▶ [Action item]: Scan the listing for the word "License", and copy out each line where it is found.

▶ [Data for this exercise]:
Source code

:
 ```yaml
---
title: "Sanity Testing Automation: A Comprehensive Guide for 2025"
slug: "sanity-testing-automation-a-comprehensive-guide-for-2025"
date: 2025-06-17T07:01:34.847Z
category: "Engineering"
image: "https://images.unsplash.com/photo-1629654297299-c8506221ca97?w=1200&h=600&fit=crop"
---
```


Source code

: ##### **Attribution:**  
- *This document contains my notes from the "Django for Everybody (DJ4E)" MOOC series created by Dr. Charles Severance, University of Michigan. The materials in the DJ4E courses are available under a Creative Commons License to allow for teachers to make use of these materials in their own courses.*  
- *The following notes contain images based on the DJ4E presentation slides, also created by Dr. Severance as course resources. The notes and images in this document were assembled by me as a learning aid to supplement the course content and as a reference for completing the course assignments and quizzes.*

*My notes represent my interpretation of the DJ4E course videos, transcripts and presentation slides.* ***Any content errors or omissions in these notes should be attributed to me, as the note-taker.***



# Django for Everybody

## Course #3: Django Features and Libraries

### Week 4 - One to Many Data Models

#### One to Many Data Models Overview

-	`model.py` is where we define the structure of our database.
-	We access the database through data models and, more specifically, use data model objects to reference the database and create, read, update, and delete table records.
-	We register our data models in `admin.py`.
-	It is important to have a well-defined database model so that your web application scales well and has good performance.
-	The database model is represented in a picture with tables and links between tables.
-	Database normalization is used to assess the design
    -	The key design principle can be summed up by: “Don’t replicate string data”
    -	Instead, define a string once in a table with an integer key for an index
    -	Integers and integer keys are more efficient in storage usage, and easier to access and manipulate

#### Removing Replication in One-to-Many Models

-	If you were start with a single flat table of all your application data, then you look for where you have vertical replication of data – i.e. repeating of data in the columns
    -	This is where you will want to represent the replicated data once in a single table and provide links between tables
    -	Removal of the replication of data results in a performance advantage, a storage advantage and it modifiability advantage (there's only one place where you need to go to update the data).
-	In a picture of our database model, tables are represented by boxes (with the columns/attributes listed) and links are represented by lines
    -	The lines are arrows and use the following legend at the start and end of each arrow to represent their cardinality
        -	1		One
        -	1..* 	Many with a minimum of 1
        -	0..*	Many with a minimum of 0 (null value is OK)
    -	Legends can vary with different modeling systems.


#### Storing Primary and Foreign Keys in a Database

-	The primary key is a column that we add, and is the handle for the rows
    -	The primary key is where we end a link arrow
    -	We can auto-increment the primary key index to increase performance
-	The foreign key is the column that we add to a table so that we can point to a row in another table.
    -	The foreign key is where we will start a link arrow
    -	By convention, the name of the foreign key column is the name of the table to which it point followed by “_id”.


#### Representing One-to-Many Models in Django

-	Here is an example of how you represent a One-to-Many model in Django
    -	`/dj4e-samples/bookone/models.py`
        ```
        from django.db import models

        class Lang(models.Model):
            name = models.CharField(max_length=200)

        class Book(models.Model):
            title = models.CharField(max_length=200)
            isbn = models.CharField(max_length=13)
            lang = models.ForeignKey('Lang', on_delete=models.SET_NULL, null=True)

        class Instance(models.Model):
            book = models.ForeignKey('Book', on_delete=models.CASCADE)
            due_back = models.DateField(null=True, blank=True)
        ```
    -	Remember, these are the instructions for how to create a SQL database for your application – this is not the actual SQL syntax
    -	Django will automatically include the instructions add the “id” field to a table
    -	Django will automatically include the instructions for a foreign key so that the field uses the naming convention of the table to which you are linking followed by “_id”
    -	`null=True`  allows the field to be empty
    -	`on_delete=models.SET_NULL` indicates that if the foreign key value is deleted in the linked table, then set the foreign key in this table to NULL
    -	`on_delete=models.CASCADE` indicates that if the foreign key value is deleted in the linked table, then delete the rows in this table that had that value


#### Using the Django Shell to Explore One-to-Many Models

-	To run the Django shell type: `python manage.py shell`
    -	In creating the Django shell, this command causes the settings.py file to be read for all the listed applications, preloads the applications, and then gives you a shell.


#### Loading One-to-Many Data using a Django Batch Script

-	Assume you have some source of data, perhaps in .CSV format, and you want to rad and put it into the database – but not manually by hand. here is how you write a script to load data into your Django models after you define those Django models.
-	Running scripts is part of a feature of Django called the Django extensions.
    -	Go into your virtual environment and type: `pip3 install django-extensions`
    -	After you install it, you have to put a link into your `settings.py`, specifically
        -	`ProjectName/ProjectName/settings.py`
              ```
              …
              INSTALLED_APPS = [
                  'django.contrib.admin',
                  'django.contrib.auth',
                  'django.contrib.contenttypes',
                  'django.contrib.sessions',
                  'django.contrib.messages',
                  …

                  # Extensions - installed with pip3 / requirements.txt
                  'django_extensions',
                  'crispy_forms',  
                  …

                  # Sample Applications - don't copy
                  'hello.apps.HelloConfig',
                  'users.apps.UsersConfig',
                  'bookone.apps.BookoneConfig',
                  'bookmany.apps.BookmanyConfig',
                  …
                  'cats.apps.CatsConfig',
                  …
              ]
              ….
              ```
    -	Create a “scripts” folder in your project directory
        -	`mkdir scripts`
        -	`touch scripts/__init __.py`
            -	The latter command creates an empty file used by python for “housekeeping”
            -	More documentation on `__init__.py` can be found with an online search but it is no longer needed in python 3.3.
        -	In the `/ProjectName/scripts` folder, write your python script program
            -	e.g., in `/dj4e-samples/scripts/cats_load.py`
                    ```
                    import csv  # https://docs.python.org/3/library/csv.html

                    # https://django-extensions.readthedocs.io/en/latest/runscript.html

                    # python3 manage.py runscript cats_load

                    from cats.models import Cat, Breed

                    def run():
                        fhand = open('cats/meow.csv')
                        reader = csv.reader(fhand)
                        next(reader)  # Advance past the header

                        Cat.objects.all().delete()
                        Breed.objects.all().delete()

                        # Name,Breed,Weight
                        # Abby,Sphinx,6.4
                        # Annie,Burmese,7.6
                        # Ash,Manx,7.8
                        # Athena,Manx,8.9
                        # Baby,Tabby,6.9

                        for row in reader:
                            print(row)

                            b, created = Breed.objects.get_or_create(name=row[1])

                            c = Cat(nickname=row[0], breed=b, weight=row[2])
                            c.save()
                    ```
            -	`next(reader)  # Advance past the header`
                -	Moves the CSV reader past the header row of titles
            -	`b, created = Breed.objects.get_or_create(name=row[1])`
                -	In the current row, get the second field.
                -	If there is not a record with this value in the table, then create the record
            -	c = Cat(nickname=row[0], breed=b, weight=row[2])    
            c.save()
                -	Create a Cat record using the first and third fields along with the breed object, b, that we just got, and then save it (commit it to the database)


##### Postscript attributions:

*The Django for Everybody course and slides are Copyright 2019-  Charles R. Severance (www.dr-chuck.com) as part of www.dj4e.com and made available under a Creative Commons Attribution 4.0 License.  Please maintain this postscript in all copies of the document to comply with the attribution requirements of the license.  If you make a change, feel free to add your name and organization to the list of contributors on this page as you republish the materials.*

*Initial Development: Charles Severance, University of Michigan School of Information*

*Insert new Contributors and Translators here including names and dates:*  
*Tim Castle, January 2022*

▶ [Task result]:
- *This document contains my notes from the "Django for Everybody (DJ4E)" MOOC series created by Dr. Charles Severance, University of Michigan. The materials in the DJ4E courses are available under a Creative Commons License to allow for teachers to make use of these materials in their own courses.*  
*The Django for Everybody course and slides are Copyright 2019-  Charles R. Severance (www.dr-chuck.com) as part of www.dj4e.com and made available under a Creative Commons Attribution 4.0 License.  Please maintain this postscript in all copies of the document to comply with the attribution requirements of the license.  If you make a change, feel free to add your name and organization to the list of contributors on this page as you republish the materials.*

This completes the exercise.